**Work item:**
Starting at the line with "[Line Endings Escape]: #feature-line-endings-escape" and going on through the line with "[Lookahead]: #feature-lookahead", reproduce each line in the records below exactly and nothing more.

**Provided information:**
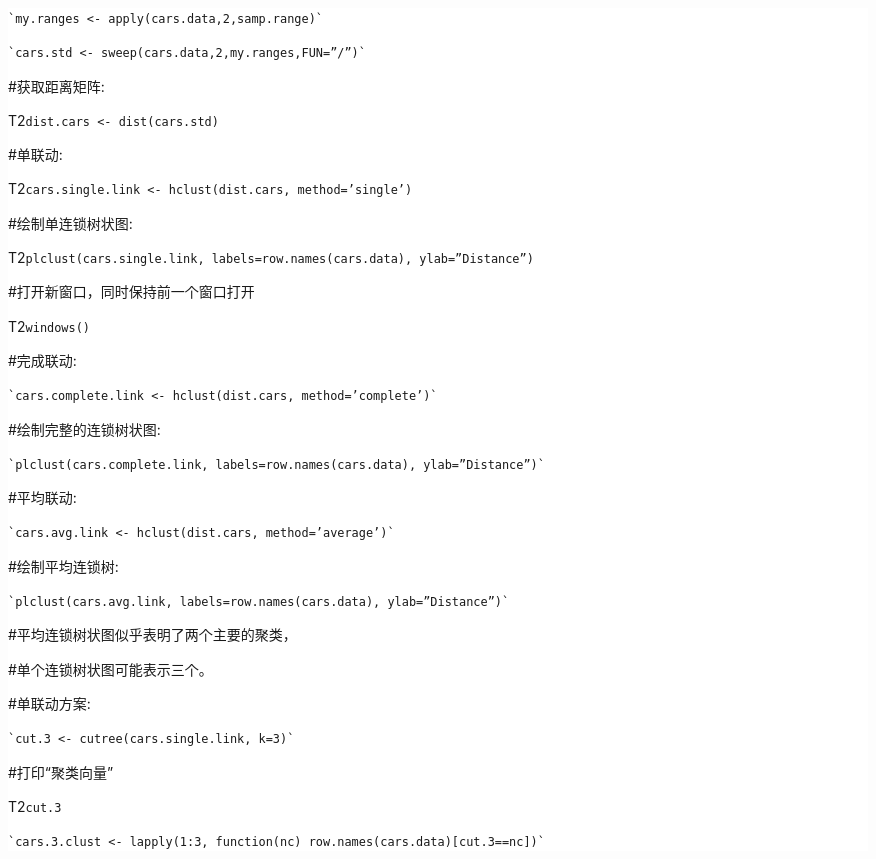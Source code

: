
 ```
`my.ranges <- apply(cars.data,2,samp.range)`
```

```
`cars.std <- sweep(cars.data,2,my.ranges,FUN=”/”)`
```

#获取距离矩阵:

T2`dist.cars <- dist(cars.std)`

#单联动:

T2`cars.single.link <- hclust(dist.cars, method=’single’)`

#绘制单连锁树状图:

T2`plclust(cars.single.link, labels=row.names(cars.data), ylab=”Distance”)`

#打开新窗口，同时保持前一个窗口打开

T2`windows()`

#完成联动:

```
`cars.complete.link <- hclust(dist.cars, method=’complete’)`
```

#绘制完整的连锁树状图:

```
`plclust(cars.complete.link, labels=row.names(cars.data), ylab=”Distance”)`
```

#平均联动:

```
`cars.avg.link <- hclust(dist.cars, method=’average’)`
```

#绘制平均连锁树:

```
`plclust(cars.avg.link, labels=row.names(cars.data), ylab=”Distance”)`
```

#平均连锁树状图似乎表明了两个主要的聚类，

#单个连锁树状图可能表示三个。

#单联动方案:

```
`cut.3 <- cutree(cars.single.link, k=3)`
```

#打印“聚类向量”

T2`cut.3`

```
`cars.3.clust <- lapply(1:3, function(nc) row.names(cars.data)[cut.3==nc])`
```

==

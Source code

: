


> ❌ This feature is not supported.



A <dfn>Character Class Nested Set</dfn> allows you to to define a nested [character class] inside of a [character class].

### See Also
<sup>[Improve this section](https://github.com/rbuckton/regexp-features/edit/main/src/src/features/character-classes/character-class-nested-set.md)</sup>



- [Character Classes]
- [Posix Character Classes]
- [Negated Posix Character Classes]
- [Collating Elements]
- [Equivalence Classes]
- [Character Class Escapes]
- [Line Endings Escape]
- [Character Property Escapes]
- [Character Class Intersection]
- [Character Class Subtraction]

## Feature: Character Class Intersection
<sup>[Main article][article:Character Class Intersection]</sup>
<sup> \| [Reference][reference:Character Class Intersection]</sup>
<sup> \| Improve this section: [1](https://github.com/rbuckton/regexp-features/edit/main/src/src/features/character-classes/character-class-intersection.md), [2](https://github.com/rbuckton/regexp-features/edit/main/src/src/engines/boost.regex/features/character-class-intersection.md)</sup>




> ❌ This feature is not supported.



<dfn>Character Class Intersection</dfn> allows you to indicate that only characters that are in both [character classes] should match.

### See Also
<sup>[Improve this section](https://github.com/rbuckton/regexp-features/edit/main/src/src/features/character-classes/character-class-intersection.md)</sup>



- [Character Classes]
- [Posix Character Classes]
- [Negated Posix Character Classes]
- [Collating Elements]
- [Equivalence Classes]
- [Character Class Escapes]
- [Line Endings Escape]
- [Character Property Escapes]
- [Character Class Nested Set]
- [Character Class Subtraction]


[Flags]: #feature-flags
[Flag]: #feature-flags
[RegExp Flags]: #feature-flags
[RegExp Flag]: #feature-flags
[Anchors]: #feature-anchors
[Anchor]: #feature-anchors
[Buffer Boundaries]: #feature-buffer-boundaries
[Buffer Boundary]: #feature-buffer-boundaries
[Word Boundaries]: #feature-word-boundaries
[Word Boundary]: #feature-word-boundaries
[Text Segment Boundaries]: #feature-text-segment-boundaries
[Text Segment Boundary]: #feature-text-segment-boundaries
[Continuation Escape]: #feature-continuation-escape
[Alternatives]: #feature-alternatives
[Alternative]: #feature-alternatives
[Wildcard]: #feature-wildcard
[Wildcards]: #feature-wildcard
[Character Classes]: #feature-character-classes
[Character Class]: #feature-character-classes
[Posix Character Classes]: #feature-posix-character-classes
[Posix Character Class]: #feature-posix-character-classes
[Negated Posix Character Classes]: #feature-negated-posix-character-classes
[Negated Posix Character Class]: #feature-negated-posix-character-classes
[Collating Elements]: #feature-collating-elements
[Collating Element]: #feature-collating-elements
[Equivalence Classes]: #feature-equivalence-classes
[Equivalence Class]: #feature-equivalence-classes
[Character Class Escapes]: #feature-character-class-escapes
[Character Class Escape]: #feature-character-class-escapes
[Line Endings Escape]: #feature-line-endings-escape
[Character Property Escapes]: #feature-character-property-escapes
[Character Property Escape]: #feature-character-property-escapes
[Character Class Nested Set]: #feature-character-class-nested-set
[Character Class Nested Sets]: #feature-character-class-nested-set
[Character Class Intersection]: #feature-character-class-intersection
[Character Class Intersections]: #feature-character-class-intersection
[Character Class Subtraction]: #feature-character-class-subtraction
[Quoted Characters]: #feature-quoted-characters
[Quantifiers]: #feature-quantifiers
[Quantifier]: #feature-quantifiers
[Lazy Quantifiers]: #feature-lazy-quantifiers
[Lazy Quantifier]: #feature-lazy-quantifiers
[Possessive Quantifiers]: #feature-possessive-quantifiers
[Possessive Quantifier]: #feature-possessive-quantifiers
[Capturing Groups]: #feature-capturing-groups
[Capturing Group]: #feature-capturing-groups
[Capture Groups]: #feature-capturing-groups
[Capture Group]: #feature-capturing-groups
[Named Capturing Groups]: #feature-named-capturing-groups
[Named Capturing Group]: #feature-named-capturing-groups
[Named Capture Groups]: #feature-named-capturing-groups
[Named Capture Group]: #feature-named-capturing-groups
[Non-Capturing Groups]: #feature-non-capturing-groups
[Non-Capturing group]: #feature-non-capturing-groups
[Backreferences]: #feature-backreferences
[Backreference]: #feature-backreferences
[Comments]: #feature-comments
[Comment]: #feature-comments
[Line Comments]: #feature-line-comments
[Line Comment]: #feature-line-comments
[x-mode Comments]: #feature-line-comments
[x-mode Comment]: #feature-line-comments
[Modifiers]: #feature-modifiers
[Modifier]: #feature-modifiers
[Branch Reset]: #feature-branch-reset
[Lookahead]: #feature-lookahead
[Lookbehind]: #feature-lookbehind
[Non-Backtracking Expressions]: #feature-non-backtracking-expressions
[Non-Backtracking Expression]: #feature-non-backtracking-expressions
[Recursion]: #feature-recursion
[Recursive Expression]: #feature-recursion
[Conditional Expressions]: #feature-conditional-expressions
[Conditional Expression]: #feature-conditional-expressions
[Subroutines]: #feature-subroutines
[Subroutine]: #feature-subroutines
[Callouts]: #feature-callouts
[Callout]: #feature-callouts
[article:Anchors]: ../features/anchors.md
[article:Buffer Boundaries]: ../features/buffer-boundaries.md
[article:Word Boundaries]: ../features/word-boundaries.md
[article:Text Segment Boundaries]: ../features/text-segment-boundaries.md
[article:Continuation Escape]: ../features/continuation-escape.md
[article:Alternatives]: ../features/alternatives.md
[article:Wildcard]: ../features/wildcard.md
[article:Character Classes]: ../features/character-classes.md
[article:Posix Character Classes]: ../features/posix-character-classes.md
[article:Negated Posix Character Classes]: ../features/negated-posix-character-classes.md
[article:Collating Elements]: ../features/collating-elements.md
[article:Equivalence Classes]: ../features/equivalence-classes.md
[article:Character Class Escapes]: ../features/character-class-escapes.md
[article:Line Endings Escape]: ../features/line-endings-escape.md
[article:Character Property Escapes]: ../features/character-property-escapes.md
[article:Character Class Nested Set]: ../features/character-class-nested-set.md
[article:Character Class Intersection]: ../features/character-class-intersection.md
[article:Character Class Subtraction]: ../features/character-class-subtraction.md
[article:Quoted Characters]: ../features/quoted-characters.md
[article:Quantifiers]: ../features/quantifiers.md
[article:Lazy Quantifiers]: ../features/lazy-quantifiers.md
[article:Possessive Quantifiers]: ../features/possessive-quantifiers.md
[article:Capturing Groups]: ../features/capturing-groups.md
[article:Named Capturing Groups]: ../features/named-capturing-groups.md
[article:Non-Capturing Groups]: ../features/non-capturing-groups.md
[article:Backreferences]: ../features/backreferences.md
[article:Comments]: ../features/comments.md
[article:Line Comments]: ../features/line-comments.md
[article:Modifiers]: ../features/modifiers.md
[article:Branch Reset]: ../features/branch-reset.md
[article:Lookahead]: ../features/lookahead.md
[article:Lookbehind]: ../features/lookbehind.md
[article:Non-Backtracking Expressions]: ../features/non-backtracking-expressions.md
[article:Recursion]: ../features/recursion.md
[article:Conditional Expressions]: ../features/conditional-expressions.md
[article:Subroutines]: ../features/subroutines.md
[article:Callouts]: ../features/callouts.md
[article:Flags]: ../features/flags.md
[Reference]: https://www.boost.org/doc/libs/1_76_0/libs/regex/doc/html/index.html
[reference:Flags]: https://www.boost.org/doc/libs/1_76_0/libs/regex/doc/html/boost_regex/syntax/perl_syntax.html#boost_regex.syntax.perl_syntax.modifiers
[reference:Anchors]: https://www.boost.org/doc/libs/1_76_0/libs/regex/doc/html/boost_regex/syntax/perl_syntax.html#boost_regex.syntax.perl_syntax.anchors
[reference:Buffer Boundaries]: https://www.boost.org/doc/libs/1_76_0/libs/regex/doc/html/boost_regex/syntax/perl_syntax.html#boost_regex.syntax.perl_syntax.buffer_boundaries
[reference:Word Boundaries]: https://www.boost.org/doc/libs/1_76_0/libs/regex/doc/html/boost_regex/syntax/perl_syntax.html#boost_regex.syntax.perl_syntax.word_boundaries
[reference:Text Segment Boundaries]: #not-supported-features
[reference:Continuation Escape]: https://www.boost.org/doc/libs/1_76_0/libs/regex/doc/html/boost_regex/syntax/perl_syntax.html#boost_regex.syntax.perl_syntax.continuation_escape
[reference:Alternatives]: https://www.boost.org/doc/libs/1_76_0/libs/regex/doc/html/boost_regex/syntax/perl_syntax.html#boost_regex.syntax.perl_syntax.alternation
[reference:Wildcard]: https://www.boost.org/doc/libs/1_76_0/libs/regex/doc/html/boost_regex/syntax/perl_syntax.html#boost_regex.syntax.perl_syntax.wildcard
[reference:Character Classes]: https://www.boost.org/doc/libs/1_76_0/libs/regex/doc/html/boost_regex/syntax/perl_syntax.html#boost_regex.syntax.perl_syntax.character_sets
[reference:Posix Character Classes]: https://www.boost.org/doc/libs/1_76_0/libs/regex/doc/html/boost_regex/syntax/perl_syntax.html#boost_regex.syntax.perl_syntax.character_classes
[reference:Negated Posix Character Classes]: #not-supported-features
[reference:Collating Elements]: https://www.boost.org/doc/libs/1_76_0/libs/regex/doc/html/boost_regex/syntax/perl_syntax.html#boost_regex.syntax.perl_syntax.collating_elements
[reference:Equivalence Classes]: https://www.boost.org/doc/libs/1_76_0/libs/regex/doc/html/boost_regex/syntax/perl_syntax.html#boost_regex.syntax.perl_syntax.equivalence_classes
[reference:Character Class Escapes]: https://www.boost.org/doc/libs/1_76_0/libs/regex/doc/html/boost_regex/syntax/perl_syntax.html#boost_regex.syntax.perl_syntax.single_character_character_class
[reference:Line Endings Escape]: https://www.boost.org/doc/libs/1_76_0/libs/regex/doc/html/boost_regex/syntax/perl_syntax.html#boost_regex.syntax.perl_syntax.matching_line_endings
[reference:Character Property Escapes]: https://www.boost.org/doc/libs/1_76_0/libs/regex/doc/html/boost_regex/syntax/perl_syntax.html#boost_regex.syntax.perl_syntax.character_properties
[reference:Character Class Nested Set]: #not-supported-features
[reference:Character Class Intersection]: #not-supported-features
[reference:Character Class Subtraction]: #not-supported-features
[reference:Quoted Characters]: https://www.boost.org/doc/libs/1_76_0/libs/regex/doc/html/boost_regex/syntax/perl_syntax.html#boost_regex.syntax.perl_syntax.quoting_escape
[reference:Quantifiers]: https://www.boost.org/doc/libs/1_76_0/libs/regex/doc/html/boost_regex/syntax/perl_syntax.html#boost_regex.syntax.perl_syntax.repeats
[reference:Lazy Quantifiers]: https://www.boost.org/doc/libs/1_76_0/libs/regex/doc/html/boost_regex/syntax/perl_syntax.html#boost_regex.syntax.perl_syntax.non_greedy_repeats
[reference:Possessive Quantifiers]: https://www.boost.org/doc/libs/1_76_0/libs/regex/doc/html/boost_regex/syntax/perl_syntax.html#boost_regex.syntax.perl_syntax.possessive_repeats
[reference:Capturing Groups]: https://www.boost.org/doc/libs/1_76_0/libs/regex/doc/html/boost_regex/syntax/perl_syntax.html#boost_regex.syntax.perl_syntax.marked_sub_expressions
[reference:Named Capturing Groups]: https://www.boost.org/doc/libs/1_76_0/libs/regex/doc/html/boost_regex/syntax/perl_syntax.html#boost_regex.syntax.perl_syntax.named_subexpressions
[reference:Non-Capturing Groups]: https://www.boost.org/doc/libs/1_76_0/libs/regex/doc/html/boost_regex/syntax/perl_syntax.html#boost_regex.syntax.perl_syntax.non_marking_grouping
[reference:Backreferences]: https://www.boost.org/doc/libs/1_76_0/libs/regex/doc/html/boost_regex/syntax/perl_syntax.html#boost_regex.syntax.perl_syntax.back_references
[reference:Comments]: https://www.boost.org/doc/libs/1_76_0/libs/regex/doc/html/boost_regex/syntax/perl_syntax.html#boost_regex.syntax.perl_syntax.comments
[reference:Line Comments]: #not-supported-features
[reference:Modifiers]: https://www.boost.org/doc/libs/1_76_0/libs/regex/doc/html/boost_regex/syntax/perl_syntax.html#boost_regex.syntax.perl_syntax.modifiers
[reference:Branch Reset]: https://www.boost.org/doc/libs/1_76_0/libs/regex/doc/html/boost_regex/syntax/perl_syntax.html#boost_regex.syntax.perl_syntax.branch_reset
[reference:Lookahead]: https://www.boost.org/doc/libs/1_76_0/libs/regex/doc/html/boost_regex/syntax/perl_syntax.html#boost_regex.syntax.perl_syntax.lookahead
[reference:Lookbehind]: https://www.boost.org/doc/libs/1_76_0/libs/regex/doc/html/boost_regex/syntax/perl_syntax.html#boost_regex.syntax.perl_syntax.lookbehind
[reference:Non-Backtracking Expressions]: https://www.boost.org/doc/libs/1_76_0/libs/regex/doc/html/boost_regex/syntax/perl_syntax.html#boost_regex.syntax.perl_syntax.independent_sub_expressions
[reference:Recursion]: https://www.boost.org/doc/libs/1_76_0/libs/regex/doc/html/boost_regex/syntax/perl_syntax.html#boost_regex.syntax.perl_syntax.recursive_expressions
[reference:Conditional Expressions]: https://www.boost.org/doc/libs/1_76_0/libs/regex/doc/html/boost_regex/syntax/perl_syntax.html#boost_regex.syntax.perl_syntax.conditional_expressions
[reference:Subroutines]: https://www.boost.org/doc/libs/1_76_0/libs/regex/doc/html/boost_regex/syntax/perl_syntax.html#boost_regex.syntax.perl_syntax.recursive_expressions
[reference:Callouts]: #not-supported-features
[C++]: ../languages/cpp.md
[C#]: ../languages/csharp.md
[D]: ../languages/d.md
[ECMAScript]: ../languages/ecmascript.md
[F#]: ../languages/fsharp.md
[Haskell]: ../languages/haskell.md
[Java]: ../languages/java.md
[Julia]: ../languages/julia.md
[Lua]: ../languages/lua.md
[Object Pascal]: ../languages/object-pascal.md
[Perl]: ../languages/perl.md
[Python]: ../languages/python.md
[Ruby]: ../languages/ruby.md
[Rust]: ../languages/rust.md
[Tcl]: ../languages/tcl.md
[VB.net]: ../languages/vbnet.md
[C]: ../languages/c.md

**Response:**
[Line Endings Escape]: #feature-line-endings-escape
[Character Property Escapes]: #feature-character-property-escapes
[Character Property Escape]: #feature-character-property-escapes
[Character Class Nested Set]: #feature-character-class-nested-set
[Character Class Nested Sets]: #feature-character-class-nested-set
[Character Class Intersection]: #feature-character-class-intersection
[Character Class Intersections]: #feature-character-class-intersection
[Character Class Subtraction]: #feature-character-class-subtraction
[Quoted Characters]: #feature-quoted-characters
[Quantifiers]: #feature-quantifiers
[Quantifier]: #feature-quantifiers
[Lazy Quantifiers]: #feature-lazy-quantifiers
[Lazy Quantifier]: #feature-lazy-quantifiers
[Possessive Quantifiers]: #feature-possessive-quantifiers
[Possessive Quantifier]: #feature-possessive-quantifiers
[Capturing Groups]: #feature-capturing-groups
[Capturing Group]: #feature-capturing-groups
[Capture Groups]: #feature-capturing-groups
[Capture Group]: #feature-capturing-groups
[Named Capturing Groups]: #feature-named-capturing-groups
[Named Capturing Group]: #feature-named-capturing-groups
[Named Capture Groups]: #feature-named-capturing-groups
[Named Capture Group]: #feature-named-capturing-groups
[Non-Capturing Groups]: #feature-non-capturing-groups
[Non-Capturing group]: #feature-non-capturing-groups
[Backreferences]: #feature-backreferences
[Backreference]: #feature-backreferences
[Comments]: #feature-comments
[Comment]: #feature-comments
[Line Comments]: #feature-line-comments
[Line Comment]: #feature-line-comments
[x-mode Comments]: #feature-line-comments
[x-mode Comment]: #feature-line-comments
[Modifiers]: #feature-modifiers
[Modifier]: #feature-modifiers
[Branch Reset]: #feature-branch-reset
[Lookahead]: #feature-lookahead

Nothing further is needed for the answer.